Find the line containing "inviato con successo.". Retype it and every line after it through the end of the entries, exactly as written, with nothing added.

------------------------------

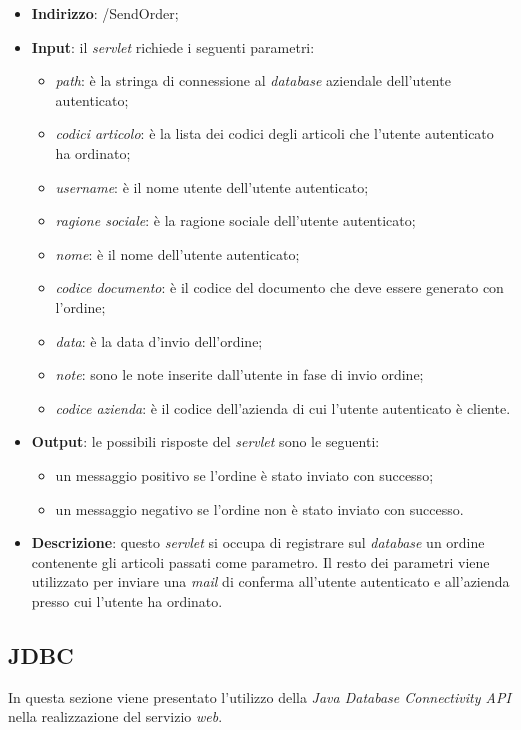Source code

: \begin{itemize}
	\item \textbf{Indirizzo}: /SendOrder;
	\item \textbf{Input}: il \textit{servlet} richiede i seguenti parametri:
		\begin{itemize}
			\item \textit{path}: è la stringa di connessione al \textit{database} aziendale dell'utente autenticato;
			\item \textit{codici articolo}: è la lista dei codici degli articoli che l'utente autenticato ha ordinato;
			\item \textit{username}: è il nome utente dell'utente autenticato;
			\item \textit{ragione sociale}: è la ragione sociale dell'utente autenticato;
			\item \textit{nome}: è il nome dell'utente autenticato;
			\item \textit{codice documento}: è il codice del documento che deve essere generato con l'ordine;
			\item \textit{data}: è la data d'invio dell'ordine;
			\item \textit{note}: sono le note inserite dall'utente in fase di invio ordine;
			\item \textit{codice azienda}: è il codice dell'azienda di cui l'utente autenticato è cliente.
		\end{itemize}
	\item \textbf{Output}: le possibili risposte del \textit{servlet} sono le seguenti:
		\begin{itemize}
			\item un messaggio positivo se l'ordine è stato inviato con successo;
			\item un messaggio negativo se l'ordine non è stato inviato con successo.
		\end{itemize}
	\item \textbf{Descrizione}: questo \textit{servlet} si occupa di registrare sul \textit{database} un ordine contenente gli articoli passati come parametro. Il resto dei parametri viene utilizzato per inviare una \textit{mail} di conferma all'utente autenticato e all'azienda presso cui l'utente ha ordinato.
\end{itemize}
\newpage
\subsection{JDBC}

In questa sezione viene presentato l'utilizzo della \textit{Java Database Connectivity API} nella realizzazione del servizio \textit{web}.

------------------------------

- **Solution**
			\item un messaggio negativo se l'ordine non è stato inviato con successo.
		\end{itemize}
	\item \textbf{Descrizione}: questo \textit{servlet} si occupa di registrare sul \textit{database} un ordine contenente gli articoli passati come parametro. Il resto dei parametri viene utilizzato per inviare una \textit{mail} di conferma all'utente autenticato e all'azienda presso cui l'utente ha ordinato.
\end{itemize}
\newpage
\subsection{JDBC}

In questa sezione viene presentato l'utilizzo della \textit{Java Database Connectivity API} nella realizzazione del servizio \textit{web}.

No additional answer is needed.